### [Data in this exercise]

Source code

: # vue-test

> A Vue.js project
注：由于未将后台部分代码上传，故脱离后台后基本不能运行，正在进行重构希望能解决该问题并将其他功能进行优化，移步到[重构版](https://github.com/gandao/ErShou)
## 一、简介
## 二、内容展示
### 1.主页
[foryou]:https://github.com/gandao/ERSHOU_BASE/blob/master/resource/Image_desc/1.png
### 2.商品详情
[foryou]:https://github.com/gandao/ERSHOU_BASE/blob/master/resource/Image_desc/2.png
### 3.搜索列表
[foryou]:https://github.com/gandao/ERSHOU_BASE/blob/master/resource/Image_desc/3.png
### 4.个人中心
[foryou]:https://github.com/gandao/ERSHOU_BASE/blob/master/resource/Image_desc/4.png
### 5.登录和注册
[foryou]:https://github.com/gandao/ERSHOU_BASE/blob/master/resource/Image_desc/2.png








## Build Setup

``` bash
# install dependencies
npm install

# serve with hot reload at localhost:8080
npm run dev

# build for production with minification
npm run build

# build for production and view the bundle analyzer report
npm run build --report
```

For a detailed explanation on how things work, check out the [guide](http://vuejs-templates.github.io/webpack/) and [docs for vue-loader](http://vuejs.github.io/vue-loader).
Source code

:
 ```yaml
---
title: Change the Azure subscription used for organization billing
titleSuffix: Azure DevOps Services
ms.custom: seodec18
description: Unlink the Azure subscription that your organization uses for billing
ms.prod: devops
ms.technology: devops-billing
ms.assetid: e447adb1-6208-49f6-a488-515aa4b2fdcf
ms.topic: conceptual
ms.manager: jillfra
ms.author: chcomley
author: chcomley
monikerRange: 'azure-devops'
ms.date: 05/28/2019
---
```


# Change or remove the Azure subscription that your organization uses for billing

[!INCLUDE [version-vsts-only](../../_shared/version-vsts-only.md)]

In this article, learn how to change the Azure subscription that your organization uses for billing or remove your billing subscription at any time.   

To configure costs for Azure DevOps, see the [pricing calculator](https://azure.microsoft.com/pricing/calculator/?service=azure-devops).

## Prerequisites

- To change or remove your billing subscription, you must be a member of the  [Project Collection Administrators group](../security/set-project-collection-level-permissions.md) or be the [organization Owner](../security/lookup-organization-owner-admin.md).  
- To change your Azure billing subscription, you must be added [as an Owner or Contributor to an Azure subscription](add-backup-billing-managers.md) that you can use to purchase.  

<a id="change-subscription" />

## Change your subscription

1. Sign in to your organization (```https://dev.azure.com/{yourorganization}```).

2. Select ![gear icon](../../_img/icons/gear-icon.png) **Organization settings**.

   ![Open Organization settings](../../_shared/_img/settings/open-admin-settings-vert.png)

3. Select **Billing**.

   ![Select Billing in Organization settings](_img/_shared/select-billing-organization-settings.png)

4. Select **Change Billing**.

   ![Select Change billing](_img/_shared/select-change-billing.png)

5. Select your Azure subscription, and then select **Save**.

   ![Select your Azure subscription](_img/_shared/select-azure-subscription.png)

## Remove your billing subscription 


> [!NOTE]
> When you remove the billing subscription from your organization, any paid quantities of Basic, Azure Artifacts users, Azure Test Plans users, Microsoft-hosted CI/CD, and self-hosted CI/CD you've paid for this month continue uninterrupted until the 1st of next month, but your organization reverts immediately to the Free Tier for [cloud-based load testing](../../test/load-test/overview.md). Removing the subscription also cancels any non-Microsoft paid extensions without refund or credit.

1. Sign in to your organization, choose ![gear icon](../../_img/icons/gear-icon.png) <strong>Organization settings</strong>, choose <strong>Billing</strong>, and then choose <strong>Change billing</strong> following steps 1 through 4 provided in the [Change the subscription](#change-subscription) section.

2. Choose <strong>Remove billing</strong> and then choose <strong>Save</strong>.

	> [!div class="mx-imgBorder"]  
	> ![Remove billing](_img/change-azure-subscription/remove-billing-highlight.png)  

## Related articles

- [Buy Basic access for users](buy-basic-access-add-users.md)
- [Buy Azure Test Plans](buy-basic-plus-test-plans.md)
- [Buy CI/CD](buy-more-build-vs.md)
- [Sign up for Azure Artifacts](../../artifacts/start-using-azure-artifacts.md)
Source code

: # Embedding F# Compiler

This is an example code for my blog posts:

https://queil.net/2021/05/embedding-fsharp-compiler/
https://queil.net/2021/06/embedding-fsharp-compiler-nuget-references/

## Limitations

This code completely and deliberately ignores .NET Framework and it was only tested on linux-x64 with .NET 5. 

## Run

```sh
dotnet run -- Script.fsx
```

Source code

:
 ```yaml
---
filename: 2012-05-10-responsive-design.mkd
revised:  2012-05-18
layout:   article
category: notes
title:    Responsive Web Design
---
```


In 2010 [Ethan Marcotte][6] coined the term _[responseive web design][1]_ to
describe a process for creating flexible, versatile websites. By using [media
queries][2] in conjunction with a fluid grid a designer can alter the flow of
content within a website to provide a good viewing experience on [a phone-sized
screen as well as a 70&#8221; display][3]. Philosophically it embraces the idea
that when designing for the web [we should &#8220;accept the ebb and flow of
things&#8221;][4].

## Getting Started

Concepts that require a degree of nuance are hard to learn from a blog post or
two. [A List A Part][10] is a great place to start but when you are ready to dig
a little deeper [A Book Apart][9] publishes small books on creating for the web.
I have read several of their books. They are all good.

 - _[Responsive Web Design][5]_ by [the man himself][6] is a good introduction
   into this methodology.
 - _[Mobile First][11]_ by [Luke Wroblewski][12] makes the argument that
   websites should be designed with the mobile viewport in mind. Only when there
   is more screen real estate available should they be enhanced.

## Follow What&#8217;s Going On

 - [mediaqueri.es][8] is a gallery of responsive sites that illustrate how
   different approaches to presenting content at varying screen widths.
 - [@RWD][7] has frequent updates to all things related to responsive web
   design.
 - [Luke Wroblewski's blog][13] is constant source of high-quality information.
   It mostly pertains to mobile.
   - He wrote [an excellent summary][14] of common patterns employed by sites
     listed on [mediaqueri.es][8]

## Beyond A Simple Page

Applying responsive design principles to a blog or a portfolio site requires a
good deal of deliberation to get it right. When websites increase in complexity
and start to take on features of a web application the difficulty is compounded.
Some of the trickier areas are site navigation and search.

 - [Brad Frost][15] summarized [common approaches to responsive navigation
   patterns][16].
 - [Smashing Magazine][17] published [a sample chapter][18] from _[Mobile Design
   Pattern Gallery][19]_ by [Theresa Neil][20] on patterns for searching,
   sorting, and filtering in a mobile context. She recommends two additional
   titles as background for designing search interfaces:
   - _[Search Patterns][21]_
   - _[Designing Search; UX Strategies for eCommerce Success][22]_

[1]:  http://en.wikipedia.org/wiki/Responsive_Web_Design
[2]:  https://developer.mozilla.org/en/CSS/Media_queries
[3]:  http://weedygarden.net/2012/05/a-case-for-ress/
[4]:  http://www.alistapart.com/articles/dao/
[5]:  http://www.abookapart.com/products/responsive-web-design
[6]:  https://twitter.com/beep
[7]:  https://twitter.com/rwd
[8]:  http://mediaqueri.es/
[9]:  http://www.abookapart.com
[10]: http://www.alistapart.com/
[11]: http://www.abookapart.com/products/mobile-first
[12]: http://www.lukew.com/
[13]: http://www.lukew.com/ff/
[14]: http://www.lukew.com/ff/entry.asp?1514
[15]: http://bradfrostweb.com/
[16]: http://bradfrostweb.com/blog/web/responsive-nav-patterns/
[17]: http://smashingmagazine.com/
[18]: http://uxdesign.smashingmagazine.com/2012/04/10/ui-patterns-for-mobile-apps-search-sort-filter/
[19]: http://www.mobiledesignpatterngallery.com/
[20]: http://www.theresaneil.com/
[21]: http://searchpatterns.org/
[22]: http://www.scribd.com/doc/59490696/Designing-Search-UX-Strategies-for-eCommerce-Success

### [What is required]
Filter the records above for "things" and copy every matching line.

### [Output of the task]
For a detailed explanation on how things work, check out the [guide](http://vuejs-templates.github.io/webpack/) and [docs for vue-loader](http://vuejs.github.io/vue-loader).
things&#8221;][4].
 - [@RWD][7] has frequent updates to all things related to responsive web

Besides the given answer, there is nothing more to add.